Giant cell arteritis is an inflammatory lesion of the large- and medium-sized arteries, usually involving the temporal arteries of older women. Rarely, the breast has been reported as the primary site of involvement. Patients usually present with breast masses that are tender or painful in most reported cases. The disease may be associated with constitutional symptoms that resemble polymyalgia rheumatica, but most reported cases do not have an established diagnosis of autoimmune disease. Clinically, giant cell arteritis of the breast may mimic breast carcinoma. Establishing the diagnosis is important because most patients achieve remission of symptoms after treatment with prednisone.
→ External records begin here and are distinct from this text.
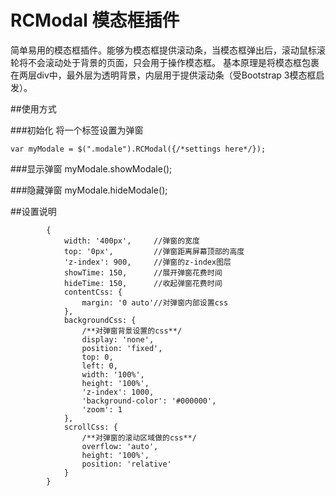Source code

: RCModal 模态框插件
==================

简单易用的模态框插件。能够为模态框提供滚动条，当模态框弹出后，滚动鼠标滚轮将不会滚动处于背景的页面，只会用于操作模态框。
基本原理是将模态框包裹在两层div中，最外层为透明背景，内层用于提供滚动条（受Bootstrap 3模态框启发）。

##使用方式

###初始化
将一个标签设置为弹窗

    var myModale = $(".modale").RCModal({/*settings here*/});

###显示弹窗
	myModale.showModale();

###隐藏弹窗
	myModale.hideModale();

##设置说明

			{
				width: '400px',		//弹窗的宽度
				top: '0px',			//弹窗距离屏幕顶部的高度
				'z-index': 900,		//弹窗的z-index图层
				showTime: 150,		//展开弹窗花费时间
				hideTime: 150,		//收起弹窗花费时间
				contentCss: {
					margin: '0 auto'//对弹窗内部设置css
				},
				backgroundCss: {	
					/**对弹窗背景设置的css**/
					display: 'none',
					position: 'fixed',
					top: 0,
					left: 0,
					width: '100%',
					height: '100%',
					'z-index': 1000,
					'background-color': '#000000',
					'zoom': 1
				},
				scrollCss: {
					/**对弹窗的滚动区域做的css**/
					overflow: 'auto',
					height: '100%',
					position: 'relative'
				}
			}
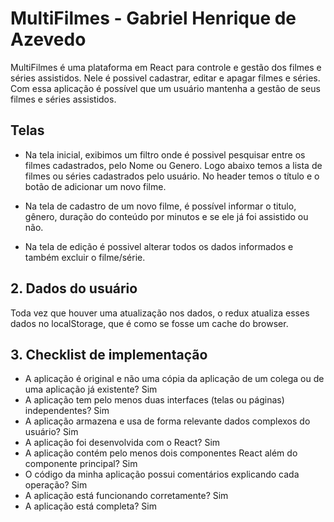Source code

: # MultiFilmes - Gabriel Henrique de Azevedo

MultiFilmes é uma plataforma em React para controle e gestão dos filmes e séries assistidos. Nele é possivel cadastrar, editar e apagar filmes e séries. Com essa aplicação é possível que um usuário mantenha a gestão de seus filmes e séries assistidos.

## Telas

- Na tela inicial, exibimos um filtro onde é possivel pesquisar entre os filmes cadastrados, pelo Nome ou Genero. Logo abaixo temos a lista de filmes ou séries cadastrados pelo usuário. No header temos o título e o botão de adicionar um novo filme.

- Na tela de cadastro de um novo filme, é possível informar o titulo, gênero, duração do conteúdo por minutos e se ele já foi assistido ou não.

- Na tela de edição é possivel alterar todos os dados informados e também excluir o filme/série.

## 2. Dados do usuário

Toda vez que houver uma atualização nos dados, o redux atualiza esses dados no localStorage, que é como se fosse um cache do browser.

## 3. Checklist de implementação

- A aplicação é original e não uma cópia da aplicação de um colega ou de uma aplicação já existente? Sim
- A aplicação tem pelo menos duas interfaces (telas ou páginas) independentes? Sim
- A aplicação armazena e usa de forma relevante dados complexos do usuário? Sim
- A aplicação foi desenvolvida com o React? Sim
- A aplicação contém pelo menos dois componentes React além do componente principal? Sim
- O código da minha aplicação possui comentários explicando cada operação? Sim
- A aplicação está funcionando corretamente? Sim
- A aplicação está completa? Sim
Giant cell arteritis (GCA) is an inflammatory lesion of the large- and medium-sized arteries, which usually involves the cranial arteries of older women. Patients commonly present with temporal headaches, visual impairment, fever, scalp tenderness, jaw claudication, and polymyalgia rheumatica (PMR).1,2 The PMR symptoms include proximal morning stiffness and pain, tiredness, fever, weight loss, and occasional night sweats.3 Anemia and an elevated erythrocyte sedimentation rate are often present.1,2 The definitive diagnostic test is a temporal artery biopsy that shows granulomatous arteritis with giant cells and destruction of the elastic lamina.1 In addition to the more-frequent involvement of branches of the external carotid arteries, involvement of the aorta, coronary, renal, and mesenteric arteries may occur.3 Although GCA involving the breast is a rare occurrence, the clinical and imaging findings may generate concern for malignancy.
CLINICAL FEATURES
Usually, GCA involves the carotid arteries and their branches, especially the temporal arteries.4 Less commonly, locations such as the thyroid gland, tongue, lower limbs, uterus and adnexa, and breast can be involved.4 Giant cell arteritis of the breast (GCAB) was first described by Waugh in 1950.5 Since then, only 20 additional cases have been reported, to our knowledge, in the literature (Table). The disease occurs in older women, with an age range between 52 and 79 years.6 The typical presentation is a breast mass (19 of 21 cases; 90%) that is either unilateral (9 of 21 cases; 43%)4,7–14 or bilateral (10 of 21 cases; 48%).2,5,6,9,15–20 Multiple masses in the breast are present in most cases (10 of 19 cases; 53%).2,6,7,9,13,15,17–20 In most patients, the masses are painful or tender (16 of 19 cases; 84%).2,4–9,12–15,17–20 On occasion, the masses are accompanied by nipple retraction (2 of 19 cases; 11%)16,20 and axillary lymphadenopathy (4 of 19 cases; 21%).6,7,16,17 In 2 cases (2 of 21; 10%), breast masses were absent, and the patients presented with unilateral, burning pain and erythema21 or tenderness.22
Giant cell arteritis of the breast may be associated with constitutional symptoms similar to those of PMR, such as anorexia, weight loss, myalgia, arthralgia, and fever.4,7–11,14–19,22 Mild anemia, leukocytosis, and an elevated erythrocyte sedimentation rate have also been reported.2,4–12,14–19,21,22 Autoantibodies, such as antinuclear antibody and rheumatoid factor, have only been detected in 2 of 14 cases (1%) in which they were examined.4,8 In most patients who experienced PMR-like symptoms, the onset of symptoms was concurrent with the development of breast pathology.2
RADIOLOGIC FINDINGS
Breast imaging studies were described in 9 of 21 reported cases (43%). Where specified, imaging findings included calcifications in vessels in one case.6 Except for one case associated with carcinoma, imaging did not reveal any mass lesions, even when breast lumps had been detected on breast examination.6 Imaging findings were described as either normal or negative for malignancy2,15,20–22 or included findings such as enlarged, heterogeneous, mixed echogenicities19 ; mild fibrocystic dysplasia9 ; or dense breast tissue.6 Carcinoma has been reported in association with GCAB in 3 cases (1%). In 2 of those, imaging studies were not described.10,11 The third case showed a mass distorting the architecture of the surrounding breast on mammography.4 The diagnoses of carcinoma were made on simple mastectomy10 and excisional biopsies4 (2 cases).
PATHOLOGIC FINDINGS
On gross examination, the breast tissue is rubbery and fibrous, with no discrete lesions.6,8,11,22 Rare cases may show thrombosed blood vessels5,18 or hemorrhage8 on gross examination.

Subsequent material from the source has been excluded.